Cette circulaire, l'une des meilleures, assurément, que Brendel ait signées, ne dut faire néanmoins qu'une impression médiocre sur l'esprit des masses. Les patriotes n'avaient pas besoin de la parole du prêtre pour enflammer leur courage; les autres restèrent indifférents et beaucoup sans doute, parmi les populations rurales, ne la connurent jamais. Quel qu'ait été d'ailleurs son effet, la lettre épiscopale est, pour de longues semaines, le dernier écho religieux qui vienne frapper nos oreilles. Strasbourg est tout à la double anxiété des rumeurs de la guerre civile au dedans, de la lutte qui va commencer au dehors. La majorité de sa population bourgeoise, les chefs de ses administrations locales apprennent avec indignation les saturnales qui déshonorent Paris, l'invasion des Tuileries au 20 juin, préludant à celle du 10 août. Leur libéralisme sincère et calme s'émeut au spectacle de cette licence, décorée du nom de liberté.

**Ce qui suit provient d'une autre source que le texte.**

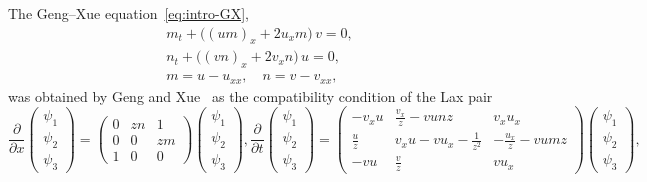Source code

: \documentclass[10pt,a4paper]{article} \pdfoutput=1 
\begin{document}
The Geng--Xue equation~\eqref{eq:intro-GX},
\begin{equation}
  \label{eq:GX-again}
  \begin{gathered}
    m_t + \bigl( (u m)_x + 2 u_x m \bigr) \, v = 0
    , \\
    n_t + \bigl( (v n)_x + 2 v_x n \bigr) \, u = 0
    , \\
    m = u - u_{xx}
    ,\quad
    n = v - v_{xx}
    ,
  \end{gathered}
\end{equation}
was obtained by Geng and Xue~\cite{geng-xue:2009:GX-peakon-equation-cubic-nonlinearity}
as the compatibility condition of the Lax pair
\begin{subequations}
  \label{eq:GX-laxI}
  \begin{equation}
    \label{eq:GX-laxI-x}
    \frac{\partial}{\partial x}
    \begin{pmatrix} \psi_1 \\ \psi_2 \\ \psi_3 \end{pmatrix} =
    \begin{pmatrix}
      0 & zn & 1 \\
      0 & 0 & zm \\
      1 & 0 & 0
    \end{pmatrix}
    \begin{pmatrix} \psi_1 \\ \psi_2 \\ \psi_3 \end{pmatrix}
    ,
  \end{equation}
  \begin{equation}
    \label{eq:GX-laxI-t}
    \frac{\partial}{\partial t}
    \begin{pmatrix} \psi_1 \\ \psi_2 \\ \psi_3 \end{pmatrix} =
    \begin{pmatrix}
      -v_xu & \frac{v_x}{z}-vunz & v_xu_x \\
      \frac{u}{z} & v_xu - vu_x - \frac{1}{z^2} & - \frac{u_x}{z} - vumz \\
      -vu & \frac{v}{z} & vu_x
    \end{pmatrix}
    \begin{pmatrix} \psi_1 \\ \psi_2 \\ \psi_3 \end{pmatrix}
    ,
  \end{equation}
\end{subequations}
\end{document}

Dans sa séance du 26 juin, le Conseil général de la commune vote une adresse à l'Assemblée Nationale, demandant la punition des perturbateurs du 20 juin, exemple trop peu suivi, hélas! de mâle indépendance, vis-à-vis des meneurs de la capitale[248]. Quelques jours plus tard, il décide de poursuivre le vicaire épiscopal Simond devant le tribunal correctionnel, pour insultes et calomnies contre le maire, et de donner de la sorte un avertissement sérieux aux jacobins locaux[249].

[Note 248: Strassb. Zeitung, 28 juin 1792.]

[Note 249: Strassb. Zeitung, 6 juillet 1792.]

Le Chant de guerre pour l'armée du Rhin paraît dans les Affiches du 7 juillet, sans nom d'auteur[250]; le camp de Plobsheim est renforcé, la discipline, fort relâchée, rétablie par quelques exemples sévères[251]. Le pont de bateaux sur le Rhin est enlevé en partie par les Autrichiens[252], dont on signale la présence à Friesenheim, Emmendingen, Willstaett, etc. On interdit l'accès de la plate-forme de la Cathédrale à tout le monde, sauf aux sentinelles et aux citoyens munis d'un permis de la main du maire[253]. Les esprits craintifs voient déjà les armées ennemies ravageant l'Alsace, et l'on se raconte qu'il en est d'assez ineptes pour courir à Kehl, où fonctionne un bureau d'assurances, auprès duquel, et moyennant douze à quinze louis, on peut se procurer une sauvegarde valable pour le moment prochain du sac de Strasbourg![254] Les esprits caustiques et frivoles au contraire fredonnent la marche des troupes aristocrates, sur un air des Petits Savoyards:

….Sur le front de la colonne
Marche notre cardinal.
On dirait Mars en personne;
C'est un nouveau Loewendal.
Frappant, taillant, battant, criant, jurant, sacrant.
Vlà comme il arrive:
„Oui, j'aurai mon Episcopat,
„Car je suis sûr de mes soldats;
„Allons, marchons, doublons le pas,
„Frappons, coupons, taillons des bras.
„Oui, j'aurai mon Episcopat!”[255]

[Note 250: Affiches de Strasbourg, 1792, p. 322. Ce n'est qu'en octobre que paraît chez Storck et Stuber le Chant de guerre des Marseillais avec musique et la traduction allemande d'Euloge Schneider. (Affiches 27 octobre 1792.)]

[Note 251: Le cafetier Blessig qui a proféré des paroles injurieuses pour Louis XVI est condamné à deux ans de fers. (Strassb. Zeitung, 11 juillet 1792.)]

[Note 252: Il était rétabli momentanément quelques jours plus tard. (Strassb. Zeitung, 21 juillet 1792.)]

[Note 253: Procès-verbaux manuscrits du Corps municipal, 12 juillet 1792. Vol. III, p. 610.]